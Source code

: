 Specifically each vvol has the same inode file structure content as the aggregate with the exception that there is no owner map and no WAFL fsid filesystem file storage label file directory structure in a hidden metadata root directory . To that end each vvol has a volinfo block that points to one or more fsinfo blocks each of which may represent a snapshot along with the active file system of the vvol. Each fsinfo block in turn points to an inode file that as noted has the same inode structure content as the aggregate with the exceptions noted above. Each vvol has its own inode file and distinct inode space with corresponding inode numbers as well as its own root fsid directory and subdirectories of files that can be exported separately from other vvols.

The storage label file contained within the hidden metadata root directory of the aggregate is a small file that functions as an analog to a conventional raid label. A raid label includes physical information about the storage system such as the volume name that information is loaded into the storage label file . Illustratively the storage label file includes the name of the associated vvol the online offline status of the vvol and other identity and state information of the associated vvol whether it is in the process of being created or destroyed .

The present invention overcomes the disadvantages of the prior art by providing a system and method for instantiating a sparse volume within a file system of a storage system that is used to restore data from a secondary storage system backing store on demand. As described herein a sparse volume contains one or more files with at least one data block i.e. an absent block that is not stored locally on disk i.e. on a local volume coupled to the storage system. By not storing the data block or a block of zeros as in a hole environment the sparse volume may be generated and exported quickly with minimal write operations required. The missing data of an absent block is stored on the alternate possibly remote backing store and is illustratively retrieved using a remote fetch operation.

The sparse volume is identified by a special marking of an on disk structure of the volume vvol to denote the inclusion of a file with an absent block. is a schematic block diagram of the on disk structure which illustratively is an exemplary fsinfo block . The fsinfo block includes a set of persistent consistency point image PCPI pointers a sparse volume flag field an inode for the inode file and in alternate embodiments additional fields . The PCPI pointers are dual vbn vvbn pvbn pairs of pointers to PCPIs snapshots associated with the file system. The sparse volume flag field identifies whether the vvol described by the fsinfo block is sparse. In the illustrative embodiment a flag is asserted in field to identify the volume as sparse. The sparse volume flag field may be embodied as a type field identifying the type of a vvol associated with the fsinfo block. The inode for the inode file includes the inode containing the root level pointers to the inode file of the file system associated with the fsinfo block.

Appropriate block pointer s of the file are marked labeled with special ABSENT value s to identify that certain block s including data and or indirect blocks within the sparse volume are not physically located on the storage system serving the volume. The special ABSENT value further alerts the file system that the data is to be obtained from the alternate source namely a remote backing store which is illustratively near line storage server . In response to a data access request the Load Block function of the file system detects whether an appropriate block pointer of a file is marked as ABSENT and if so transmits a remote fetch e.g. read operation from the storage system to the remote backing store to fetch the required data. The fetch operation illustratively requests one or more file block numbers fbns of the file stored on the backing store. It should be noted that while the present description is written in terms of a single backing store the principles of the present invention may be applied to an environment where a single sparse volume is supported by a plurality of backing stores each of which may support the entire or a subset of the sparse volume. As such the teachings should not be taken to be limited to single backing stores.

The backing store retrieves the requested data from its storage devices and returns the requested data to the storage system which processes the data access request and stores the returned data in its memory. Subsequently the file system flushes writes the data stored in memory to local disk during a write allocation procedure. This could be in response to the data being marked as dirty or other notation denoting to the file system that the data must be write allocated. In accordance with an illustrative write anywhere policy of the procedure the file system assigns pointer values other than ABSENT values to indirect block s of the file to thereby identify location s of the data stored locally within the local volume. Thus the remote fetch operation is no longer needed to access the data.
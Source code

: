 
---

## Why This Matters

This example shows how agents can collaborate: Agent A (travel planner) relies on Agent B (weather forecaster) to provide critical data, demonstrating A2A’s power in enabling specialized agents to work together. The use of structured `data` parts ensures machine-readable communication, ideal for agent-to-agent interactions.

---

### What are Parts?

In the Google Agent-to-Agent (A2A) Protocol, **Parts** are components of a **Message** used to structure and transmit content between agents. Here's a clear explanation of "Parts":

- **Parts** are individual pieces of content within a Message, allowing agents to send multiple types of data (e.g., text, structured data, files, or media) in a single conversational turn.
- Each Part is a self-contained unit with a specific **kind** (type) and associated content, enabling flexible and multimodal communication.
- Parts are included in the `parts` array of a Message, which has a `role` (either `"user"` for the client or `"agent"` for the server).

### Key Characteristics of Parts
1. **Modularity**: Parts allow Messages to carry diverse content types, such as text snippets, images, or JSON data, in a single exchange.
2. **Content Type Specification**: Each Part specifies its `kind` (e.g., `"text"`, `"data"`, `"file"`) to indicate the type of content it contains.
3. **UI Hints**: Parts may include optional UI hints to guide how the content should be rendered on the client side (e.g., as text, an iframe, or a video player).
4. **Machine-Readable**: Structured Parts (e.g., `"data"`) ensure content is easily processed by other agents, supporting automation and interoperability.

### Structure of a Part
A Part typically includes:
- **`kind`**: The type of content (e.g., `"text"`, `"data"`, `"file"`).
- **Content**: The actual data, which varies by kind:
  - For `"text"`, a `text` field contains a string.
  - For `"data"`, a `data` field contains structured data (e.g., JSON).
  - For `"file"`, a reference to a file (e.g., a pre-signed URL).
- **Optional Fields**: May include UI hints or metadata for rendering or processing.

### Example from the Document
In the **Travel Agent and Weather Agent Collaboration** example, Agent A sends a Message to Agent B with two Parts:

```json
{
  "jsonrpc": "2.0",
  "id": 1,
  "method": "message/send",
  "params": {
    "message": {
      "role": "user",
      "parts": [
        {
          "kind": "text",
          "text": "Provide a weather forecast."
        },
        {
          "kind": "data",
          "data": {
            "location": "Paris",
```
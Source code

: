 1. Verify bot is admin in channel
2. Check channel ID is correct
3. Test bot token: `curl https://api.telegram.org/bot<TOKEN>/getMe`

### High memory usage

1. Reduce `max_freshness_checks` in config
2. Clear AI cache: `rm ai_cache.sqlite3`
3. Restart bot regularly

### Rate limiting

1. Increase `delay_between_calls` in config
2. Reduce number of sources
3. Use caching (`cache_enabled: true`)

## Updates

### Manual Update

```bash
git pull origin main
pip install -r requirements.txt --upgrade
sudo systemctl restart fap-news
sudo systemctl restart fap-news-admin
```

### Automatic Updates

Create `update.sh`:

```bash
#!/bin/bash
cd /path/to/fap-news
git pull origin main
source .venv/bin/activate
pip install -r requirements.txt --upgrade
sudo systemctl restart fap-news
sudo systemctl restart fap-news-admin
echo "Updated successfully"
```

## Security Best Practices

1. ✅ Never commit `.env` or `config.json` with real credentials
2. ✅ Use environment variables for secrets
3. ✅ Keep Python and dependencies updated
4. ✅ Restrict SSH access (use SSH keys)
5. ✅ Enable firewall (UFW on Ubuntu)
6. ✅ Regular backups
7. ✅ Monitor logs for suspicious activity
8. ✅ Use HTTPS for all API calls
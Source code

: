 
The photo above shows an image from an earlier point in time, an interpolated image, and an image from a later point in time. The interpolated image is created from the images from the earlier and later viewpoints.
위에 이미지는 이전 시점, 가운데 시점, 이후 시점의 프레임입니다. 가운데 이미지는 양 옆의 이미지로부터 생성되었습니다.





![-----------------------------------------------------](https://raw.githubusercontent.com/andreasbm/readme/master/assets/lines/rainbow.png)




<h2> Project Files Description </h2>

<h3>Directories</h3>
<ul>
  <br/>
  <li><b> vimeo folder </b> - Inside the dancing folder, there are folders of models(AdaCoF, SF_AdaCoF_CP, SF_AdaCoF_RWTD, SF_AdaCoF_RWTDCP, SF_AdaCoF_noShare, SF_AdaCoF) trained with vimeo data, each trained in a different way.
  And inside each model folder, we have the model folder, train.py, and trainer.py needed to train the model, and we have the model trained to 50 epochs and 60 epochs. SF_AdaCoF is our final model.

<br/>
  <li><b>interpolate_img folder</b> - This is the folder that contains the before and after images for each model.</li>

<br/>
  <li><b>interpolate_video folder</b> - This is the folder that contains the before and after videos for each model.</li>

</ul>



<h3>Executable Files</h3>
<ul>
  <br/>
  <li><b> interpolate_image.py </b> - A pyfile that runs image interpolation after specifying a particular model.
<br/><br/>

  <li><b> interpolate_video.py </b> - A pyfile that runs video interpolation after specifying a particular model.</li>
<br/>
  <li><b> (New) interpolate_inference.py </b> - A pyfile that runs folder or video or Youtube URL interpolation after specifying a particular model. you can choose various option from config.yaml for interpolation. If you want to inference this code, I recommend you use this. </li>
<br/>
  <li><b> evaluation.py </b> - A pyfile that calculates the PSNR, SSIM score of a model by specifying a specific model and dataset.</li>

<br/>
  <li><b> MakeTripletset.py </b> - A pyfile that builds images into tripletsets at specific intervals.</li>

- _ASSIGNED TASK_:
All lines in the listing above that contain "runs" should be shown.

- _FINISHED TASK_:
  <li><b> interpolate_image.py </b> - A pyfile that runs image interpolation after specifying a particular model.
  <li><b> interpolate_video.py </b> - A pyfile that runs video interpolation after specifying a particular model.</li>
  <li><b> (New) interpolate_inference.py </b> - A pyfile that runs folder or video or Youtube URL interpolation after specifying a particular model. you can choose various option from config.yaml for interpolation. If you want to inference this code, I recommend you use this. </li>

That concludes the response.